Living & Working in Sunny Aruba

Posted by Dan Vanderboom on September 5, 2009

Aruba 381

I am thrilled to finally be living in Aruba, at least for the month of September.  This is an experiment in remote working, and an experiment in living outside the United States.  “Why Aruba?” you ask.  Why not?  Aruba has weather that’s perfect for the beach year round, lies safely outside the hurricane belt, and has one of the highest per capita incomes in the Caribbean, making it a very safe and happy place.  In fact, their license plate tag line is “One Happy Island”.

 Aruba 329

Indeed it is!  Everyone here has been extremely friendly.  The population is ethnically diverse and many languages can be heard.  Residents speak Papiamento, Spanish, English, and Dutch generally, and I often hear German, French, Japanese, and other languages I can’t yet identify.  It seems common for people living here to speak six or more languages.  Being a lover of languages, I hope to pick up as much as I can while I have the opportunity.

I planned many months ahead of time, but found a paucity of information available online and have had to wing-it for many aspects of the trip, which just makes it more of an adventure.  Aruban websites are geared toward mainstream tourism and high-profile resort hotel-casinos (many of which are beautiful), but I was looking for longer-term residency, and a bargain at that.  I settled for a cheap room off the beaten path, which was about the same rate for a month as a hotel room would be for a week.  As it turned out, I was upgraded for free to a nice two-bedroom condominium due to last-minute rescheduling of my original room.  I’m a ten-minute walk from Palm Beach, a two-hour walk from the capital of Oranjestad, and at about 20 miles by 5 miles, Aruba is large enough to keep me busy exploring but small enough to make exploring most areas of it possible within my month here.

Do You Ever Work?

Yes, I work on projects for several customers while I’m here.  I found a fantastic free-Internet Dutch cafe called Cafe Rembrandt with a wonderful staff.  I have plugs to power my laptop, and use Skype or iCall to make calls to customers.  Both of these have applications for iPhone.  With them, I pay $0.20 – $0.27 per minute for calls.  Without them, through AT&T (and through SETAR, who is the cell and wi-fi provider for the island), I’d be paying an outrageous $1.69 per minute.  This limits me to making calls from free Internet hotspots, or I could pay SETAR $70 per month for unlimited access to their wireless access that blankets the popular parts of the island.

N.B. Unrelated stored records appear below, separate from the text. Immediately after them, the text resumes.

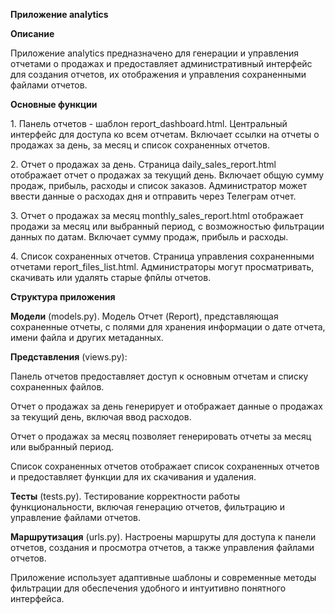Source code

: **Приложение analytics**

**Описание**

Приложение analytics предназначено для генерации и управления отчетами о продажах и предоставляет административный интерфейс для создания отчетов, их отображения и управления сохраненными файлами отчетов.

**Основные функции**

1\. Панель отчетов - шаблон report_dashboard.html. Центральный интерфейс для доступа ко всем отчетам. Включает ссылки на отчеты о продажах за день, за месяц и список сохраненных отчетов.

2\. Отчет о продажах за день. Страница daily_sales_report.html отображает отчет о продажах за текущий день. Включает общую сумму продаж, прибыль, расходы и список заказов. Администратор может ввести данные о расходах дня и отправить через Телеграм отчет.

3\. Отчет о продажах за месяц monthly_sales_report.html отображает продажи за месяц или выбранный период, с возможностью фильтрации данных по датам. Включает сумму продаж, прибыль и расходы.

4\. Список сохраненных отчетов. Страница управления сохраненными отчетами report_files_list.html. Администраторы могут просматривать, скачивать или удалять старые фпйлы отчетов.

**Структура приложения**

**Модели** (models.py). Модель Отчет (Report), представляющая сохраненные отчеты, с полями для хранения информации о дате отчета, имени файла и других метаданных.

**Представления** (views.py):

Панель отчетов предоставляет доступ к основным отчетам и списку сохраненных файлов.

Отчет о продажах за день генерирует и отображает данные о продажах за текущий день, включая ввод расходов.

Отчет о продажах за месяц позволяет генерировать отчеты за месяц или выбранный период.

Список сохраненных отчетов отображает список сохраненных отчетов и предоставляет функции для их скачивания и удаления.

**Тесты** (tests.py). Тестирование корректности работы функциональности, включая генерацию отчетов, фильтрацию и управление файлами отчетов.

**Маршрутизация** (urls.py). Настроены маршруты для доступа к панели отчетов, создания и просмотра отчетов, а также управления файлами отчетов.

Приложение использует адаптивные шаблоны и современные методы фильтрации для обеспечения удобного и интуитивно понятного интерфейса.

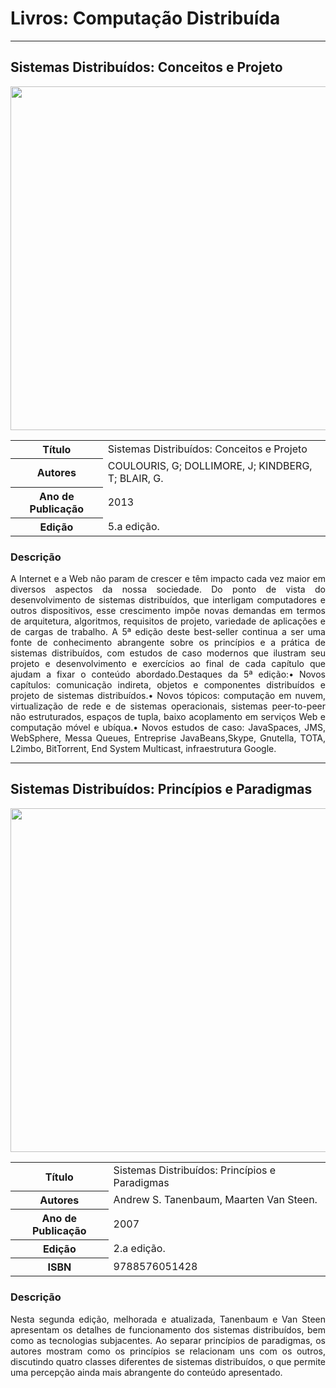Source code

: # Livros: Computação Distribuída 

<hr>

## Sistemas Distribuídos: Conceitos e Projeto

<p align="center">
  <img src="https://github.com/Universidade-Livre/ciencia-da-computacao/assets/30880723/2024369a-f75b-4056-aaf4-271de84cfea7" width="550px">
</p>

<table align="center">
    <tr>
        <th>Título</th>
        <td>Sistemas Distribuídos: Conceitos e Projeto</td>
    </tr>
    <tr>
        <th>Autores</th>
        <td>COULOURIS, G; DOLLIMORE, J; KINDBERG, T; BLAIR, G.</td>
    </tr>
    <tr>
        <th>Ano de Publicação</th>
        <td>2013</td>
    </tr>
    <tr>
        <th>Edição</th>
        <td>5.a edição.</td>
    </tr>
</table>

### Descrição

<p align="justify">
A Internet e a Web não param de crescer e têm impacto cada vez maior em diversos aspectos da nossa sociedade. Do ponto de vista do desenvolvimento de sistemas distribuídos, que interligam computadores e outros dispositivos, esse crescimento impõe novas demandas em termos de arquitetura, algoritmos, requisitos de projeto, variedade de aplicações e de cargas de trabalho. A 5ª edição deste best-seller continua a ser uma fonte de conhecimento abrangente sobre os princípios e a prática de sistemas distribuídos, com estudos de caso modernos que ilustram seu projeto e desenvolvimento e exercícios ao final de cada capítulo que ajudam a fixar o conteúdo abordado.Destaques da 5ª edição:• Novos capítulos: comunicação indireta, objetos e componentes distribuídos e projeto de sistemas distribuídos.• Novos tópicos: computação em nuvem, virtualização de rede e de sistemas operacionais, sistemas peer-to-peer não estruturados, espaços de tupla, baixo acoplamento em serviços Web e computação móvel e ubíqua.• Novos estudos de caso: JavaSpaces, JMS, WebSphere, Messa Queues, Entreprise JavaBeans,Skype, Gnutella, TOTA, L2imbo, BitTorrent, End System Multicast, infraestrutura Google.
</p>

<hr>

## Sistemas Distribuídos: Princípios e Paradigmas 

<p align="center">
  <img src="https://github.com/Universidade-Livre/ciencia-da-computacao/assets/30880723/7850fabc-6a4b-4a39-bf96-e1a3c4f34a62" width="550px">
</p>

<table align="center">
    <tr>
        <th>Título</th>
        <td>Sistemas Distribuídos: Princípios e Paradigmas</td>
    </tr>
    <tr>
        <th>Autores</th>
        <td>Andrew S. Tanenbaum, Maarten Van Steen. </td>
    </tr>
    <tr>
        <th>Ano de Publicação</th>
        <td>2007</td>
    </tr>
    <tr>
        <th>Edição</th>
        <td>2.a edição.</td>
    </tr>
    <tr>
        <th>ISBN</th>
        <td>9788576051428</td>
    </tr>
</table>

### Descrição

<p align="justify">
Nesta segunda edição, melhorada e atualizada, Tanenbaum e Van Steen apresentam os detalhes de funcionamento dos sistemas distribuídos, bem como as tecnologias subjacentes. Ao separar princípios de paradigmas, os autores mostram como os princípios se relacionam uns com os outros, discutindo quatro classes diferentes de sistemas distribuídos, o que permite uma percepção ainda mais abrangente do conteúdo apresentado.
</p>
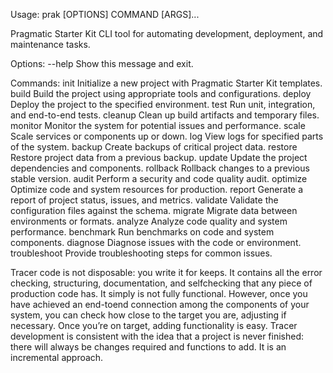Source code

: Usage: prak [OPTIONS] COMMAND [ARGS]...

  Pragmatic Starter Kit CLI tool for automating development, deployment, and maintenance tasks.

Options:
  --help  Show this message and exit.

Commands:
  init          Initialize a new project with Pragmatic Starter Kit templates.
  build         Build the project using appropriate tools and configurations.
  deploy        Deploy the project to the specified environment.
  test          Run unit, integration, and end-to-end tests.
  cleanup       Clean up build artifacts and temporary files.
  monitor       Monitor the system for potential issues and performance.
  scale         Scale services or components up or down.
  log           View logs for specified parts of the system.
  backup        Create backups of critical project data.
  restore       Restore project data from a previous backup.
  update        Update the project dependencies and components.
  rollback      Rollback changes to a previous stable version.
  audit         Perform a security and code quality audit.
  optimize      Optimize code and system resources for production.
  report        Generate a report of project status, issues, and metrics.
  validate      Validate the configuration files against the schema.
  migrate       Migrate data between environments or formats.
  analyze       Analyze code quality and system performance.
  benchmark     Run benchmarks on code and system components.
  diagnose      Diagnose issues with the code or environment.
  troubleshoot  Provide troubleshooting steps for common issues.


Tracer code is not disposable: you write it for keeps. It contains
all the error checking, structuring, documentation, and selfchecking
that any piece of production code has. It simply is not
fully functional. However, once you have achieved an end-toend
connection among the components of your system, you can
check how close to the target you are, adjusting if necessary.
Once you’re on target, adding functionality is easy.
Tracer development is consistent with the idea that a project is
never finished: there will always be changes required and
functions to add. It is an incremental approach.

From a technical communication perspective, it’s all working well so far.  Because I’m working on smaller projects and my customers are geographically distributed anyway, I’m not running up against many of the hurdles that would appear on larger projects, so it’s a good way to dip one foot into the water without jumping in all the way on day one.  Working side-by-side in person with other members on larger projects is always the highest-bandwidth method of communicating, but remote working scenarios are becoming more and more common and have many benefits.  The only real way to identify the challenges these scenarios impose is to put yourself into them again and again, and deal with the issues as they come up, finding solutions to problems, working around limitations, and exploiting the advantages that decentralization provides.

Getting Around & Communicating

Being an avid running and hiker, I’ve walked about four hours a day since I’ve been here, pushing myself as I usually do.  The busses, however, are air-conditioned, cheap (about $1.30 per trip just about anywhere), clean and safe, so I always have an easy way home when I’m completely exhausted.  They’ll go anywhere you need them to, so renting a vehicle is unnecessary, but car rentals are reasonable if you need one.  If you want to rent one, make sure to go to your local AAA and get an International Driver’s License before coming.  Also check AAA and tourist books for coupons, which can be 10-20% off of listed rates.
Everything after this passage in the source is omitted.